EXERCISE REQUIREMENTS
Check the entries below and say how many lines include the word "twitter". No other text is wanted.

Data entries
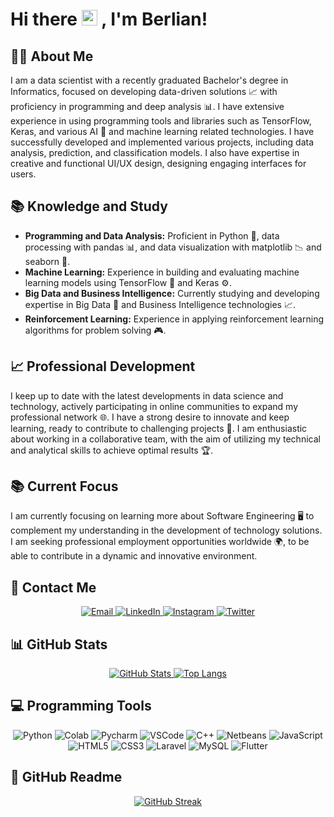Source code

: <!-- ![alt text](https://github.com/berlianm/berlianm/blob/main/Github%20Profile.png) -->

# Hi there <img src="https://media.giphy.com/media/hvRJCLFzcasrR4ia7z/giphy.gif" width="25px"> , I'm Berlian!

## 🧑‍💻 About Me
I am a data scientist with a recently graduated Bachelor's degree in Informatics, focused on developing data-driven solutions 📈 with proficiency in programming and deep analysis 📊. I have extensive experience in using programming tools and libraries such as TensorFlow, Keras, and various AI 🧠 and machine learning related technologies. I have successfully developed and implemented various projects, including data analysis, prediction, and classification models. I also have expertise in creative and functional UI/UX design, designing engaging interfaces for users.

## 📚 Knowledge and Study
- **Programming and Data Analysis:** Proficient in Python 🐍, data processing with pandas 📊, and data visualization with matplotlib 📉 and seaborn 🌊.
- **Machine Learning:** Experience in building and evaluating machine learning models using TensorFlow 🧠 and Keras ⚙️.
- **Big Data and Business Intelligence:** Currently studying and developing expertise in Big Data 💾 and Business Intelligence technologies 📈.
- **Reinforcement Learning:** Experience in applying reinforcement learning algorithms for problem solving 🎮.

## 📈 Professional Development
I keep up to date with the latest developments in data science and technology, actively participating in online communities to expand my professional network 🌐. I have a strong desire to innovate and keep learning, ready to contribute to challenging projects 🚀. I am enthusiastic about working in a collaborative team, with the aim of utilizing my technical and analytical skills to achieve optimal results 🏆.

## 📚 Current Focus
I am currently focusing on learning more about Software Engineering 🖥️ to complement my understanding in the development of technology solutions. I am seeking professional employment opportunities worldwide 🌍, to be able to contribute in a dynamic and innovative environment.

## 🔗 Contact Me

<div align="center">
  <a href="mailto:berlianm6@gmail.com" target="_blank">
    <img src="https://img.shields.io/badge/-Gmail-c14438?style=for-the-badge&logo=Gmail&logoColor=white" alt="Email" />
  </a>
  <a href="https://www.linkedin.com/in/berlianm/" target="_blank">
    <img src="https://img.shields.io/badge/LinkedIn-%230077B5.svg?&style=for-the-badge&logo=linkedin&logoColor=white" alt="LinkedIn" />
  </a>
  <a href="https://www.instagram.com/berliaanm/" target="_blank">
    <img src="https://img.shields.io/badge/-Instagram-e4405f?style=for-the-badge&logo=instagram&logoColor=white" alt="Instagram" />
  </a>
  <a href="https://twitter.com/daymentz" target="_blank">
    <img src="https://img.shields.io/badge/Twitter-%231DA1F2?style=for-the-badge&logo=twitter&logoColor=white" alt="Twitter" />
  </a>
</div>

## 📊 GitHub Stats

<div align="center">
  <a href="https://github-readme-stats.vercel.app/api?username=berlianm&show_icons=true&count_private=true&include_all_commits=true&theme=cobalt">
    <img src="https://github-readme-stats.vercel.app/api?username=berlianm&show_icons=true&count_private=true&include_all_commits=true&theme=cobalt" alt="GitHub Stats" />
  </a>
  <a href="https://github-readme-stats.vercel.app/api/top-langs/?username=berlianm&&layout=compact&theme=cobalt">
    <img src="https://github-readme-stats.vercel.app/api/top-langs/?username=berlianm&&layout=compact&theme=cobalt" alt="Top Langs" />
  </a>
</div>

## 💻 Programming Tools

<div align="center">
  <img alt="Python" src="https://img.shields.io/badge/Python-14354C?style=for-the-badge&logo=python&logoColor=white"/>
  <img alt="Colab" src="https://img.shields.io/badge/Colab-F9AB00?style=for-the-badge&logo=googlecolab&color=white"/>
  <img alt="Pycharm" src="https://img.shields.io/badge/PyCharm-000000.svg?&style=for-the-badge&logo=PyCharm&logoColor=white"/>
  <img alt="VSCode" src="https://img.shields.io/badge/Visual_Studio-5C2D91?style=for-the-badge&logo=visual%20studio&logoColor=white"/>
  <img alt="C++" src="https://img.shields.io/badge/-C++-00599C?logo=cplusplus&style=for-the-badge&logoColor=white"/>
  <img alt="Netbeans" src="https://img.shields.io/badge/apache%20netbeans-1B6AC6?style=for-the-badge&logo=apache%20netbeans%20IDE&logoColor=white"/>
  <img alt="JavaScript" src="https://img.shields.io/badge/JavaScript-F7DF1E?style=for-the-badge&logo=javascript&logoColor=white"/>
  <img alt="HTML5" src="https://img.shields.io/badge/HTML5-E34F26?style=for-the-badge&logo=html5&logoColor=white"/>
  <img alt="CSS3" src="https://img.shields.io/badge/CSS3-1572B6?style=for-the-badge&logo=css3&logoColor=white"/>
  <img alt="Laravel" src="https://img.shields.io/badge/Laravel-FF2D20?style=for-the-badge&logo=laravel&logoColor=white"/>
  <img alt="MySQL" src="https://img.shields.io/badge/MySQL-4479A1?style=for-the-badge&logo=mysql&logoColor=white"/>
  <img alt="Flutter" src="https://img.shields.io/badge/Flutter-02569B?style=for-the-badge&logo=flutter&logoColor=white"/>
</div>

## 📖 GitHub Readme

<div align="center">
  <a href="https://git.io/streak-stats">
    <img src="https://github-readme-streak-stats.herokuapp.com?user=berlianm&theme=transparent" alt="GitHub Streak" />
  </a>
</div>

<!---
berlianm/berlianm is a ✨ special ✨ repository because its `README.md` (this file) appears on your GitHub profile.
You can click the Preview link to take a look at your changes.
--->
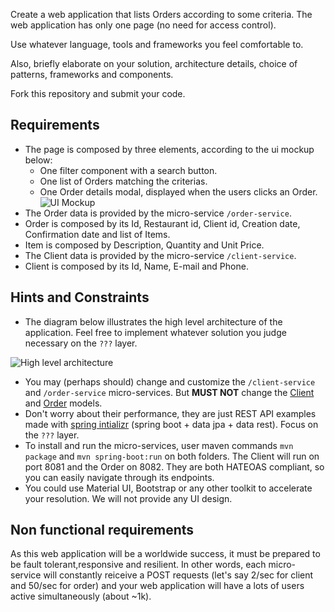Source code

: Create a web application that lists Orders according to some criteria. 
The web application has only one page (no need for access control).

Use whatever language, tools and frameworks you feel comfortable to. 

Also, briefly elaborate on your solution, architecture details, choice of patterns, frameworks and components.

Fork this repository and submit your code.

## Requirements

* The page is composed by three elements, according to the ui mockup below:
    * One filter component with a search button.
    * One list of Orders matching the criterias.
    * One Order details modal, displayed when the users clicks an Order.
![UI Mockup](https://www.lucidchart.com/publicSegments/view/03c3ebfa-7115-4cbb-8b05-397551627f4f/image.png)
* The Order data is provided by the micro-service `/order-service`.
* Order is composed by its Id, Restaurant id, Client id, Creation date, Confirmation date and list of Items.
* Item is composed by Description, Quantity and Unit Price.
* The Client data is provided by the micro-service `/client-service`.
* Client is composed by its Id, Name, E-mail and Phone.

## Hints and Constraints

* The diagram below illustrates the high level architecture of the application. 
Feel free to implement whatever solution you judge necessary on the `???` layer.

![High level architecture](https://www.lucidchart.com/publicSegments/view/79f92b30-8631-4e04-82b0-339616abdd81/image.png)
* You may (perhaps should) change and customize the `/client-service` and `/order-service` micro-services. 
But **MUST NOT** change the [Client](./client-service/src/main/java/com/ifood/demo/client/Client.java) 
and [Order](./order-service/src/main/java/com/ifood/demo/order/Order.java) models. 
* Don't worry about their performance, they are just REST API examples made with 
[spring intializr](https://start.spring.io/) (spring boot + data jpa + data rest). Focus on the `???` layer.
* To install and run the micro-services, user maven commands `mvn package` and `mvn spring-boot:run` on both folders.
The Client will run on port 8081 and the Order on 8082. They are both HATEOAS compliant, 
so you can easily navigate through its endpoints.
* You could use Material UI, Bootstrap or any other toolkit to accelerate your resolution. We will not provide any UI design.

## Non functional requirements

As this web application will be a worldwide success, it must be prepared to be fault tolerant,responsive and resilient. 
In other words, each micro-service will constantly reiceive a POST requests 
(let's say 2/sec for client and 50/sec for order) and your web application will have a lots of users 
active simultaneously (about ~1k).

RESPONSE BELOW
2